3. Extract the sheet1 of AFL_Stadiums.xlsx for Venues

In [None]:
venue_file = "AFL_Stadiums.xlsx"
venue_df = pd.read_excel(io=venue_file,sheet_name=0,header=3)
venue_df.columns=['venue_name', 'in_use', 'games', 'goals', 'behinds', 'points', 'ave_sore', 'over_100']
venue_df.head()

4. Extract the sheet2 of AFL_Stadiums.xlsx for AFL Stadiums

In [None]:
stadium_file = "AFL_Stadiums.xlsx"
stadium_df = pd.read_excel(io=stadium_file,sheet_name=1,header=2)
stadium_df.columns=['name', 'city_name', 'state_name', 'capacity']
stadium_df.head()

In [None]:
# Create a filtered dataframe from specific columns
player_cols = ["playerId", "displayName"]
player_transformed = stats_df[player_cols].copy()
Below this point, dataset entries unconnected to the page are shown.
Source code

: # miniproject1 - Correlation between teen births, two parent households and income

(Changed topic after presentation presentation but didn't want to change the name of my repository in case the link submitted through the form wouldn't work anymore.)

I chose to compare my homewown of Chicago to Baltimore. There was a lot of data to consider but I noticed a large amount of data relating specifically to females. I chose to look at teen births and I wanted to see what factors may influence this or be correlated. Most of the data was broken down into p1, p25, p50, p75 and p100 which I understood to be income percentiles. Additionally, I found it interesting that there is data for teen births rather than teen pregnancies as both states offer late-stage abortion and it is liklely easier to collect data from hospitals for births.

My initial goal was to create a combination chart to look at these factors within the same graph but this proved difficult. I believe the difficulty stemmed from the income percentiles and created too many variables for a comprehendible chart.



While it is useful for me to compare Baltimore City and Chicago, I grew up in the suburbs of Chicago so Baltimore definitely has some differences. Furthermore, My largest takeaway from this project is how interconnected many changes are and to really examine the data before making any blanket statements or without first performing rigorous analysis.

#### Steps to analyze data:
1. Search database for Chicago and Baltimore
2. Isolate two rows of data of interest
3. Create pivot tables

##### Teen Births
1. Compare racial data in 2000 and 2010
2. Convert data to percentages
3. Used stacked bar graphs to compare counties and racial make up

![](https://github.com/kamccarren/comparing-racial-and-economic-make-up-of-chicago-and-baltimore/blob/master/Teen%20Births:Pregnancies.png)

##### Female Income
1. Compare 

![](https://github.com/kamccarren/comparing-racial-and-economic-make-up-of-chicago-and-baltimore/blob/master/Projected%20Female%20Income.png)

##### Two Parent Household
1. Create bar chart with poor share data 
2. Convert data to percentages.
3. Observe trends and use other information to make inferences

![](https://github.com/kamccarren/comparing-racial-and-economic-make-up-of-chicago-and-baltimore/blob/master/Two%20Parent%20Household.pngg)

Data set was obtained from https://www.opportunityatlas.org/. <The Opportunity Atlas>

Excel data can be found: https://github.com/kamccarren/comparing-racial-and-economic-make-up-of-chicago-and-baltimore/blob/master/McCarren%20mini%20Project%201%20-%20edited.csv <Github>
# split First name and Last name from full name 
player_name = player_transformed['displayName'].str.split(',', expand=True)
player_transformed['first_name']=player_name[1]
player_transformed['last_name']=player_name[0]

player_transformed.drop('displayName',axis=1,inplace=True)

# Rename the column headers
player_transformed = player_transformed.rename(columns={"playerId": "player_id"})

# Clean the data by dropping duplicates and setting the index
player_transformed.drop_duplicates("player_id", inplace=True)
player_transformed.set_index("player_id", inplace=True)

player_transformed.head()

In [None]:
# Create a filtered dataframe from specific columns "team"
team_transformed = stats_df["team"].copy()
team_transformed.drop_duplicates(inplace=True)

team_transformed = team_transformed.reset_index()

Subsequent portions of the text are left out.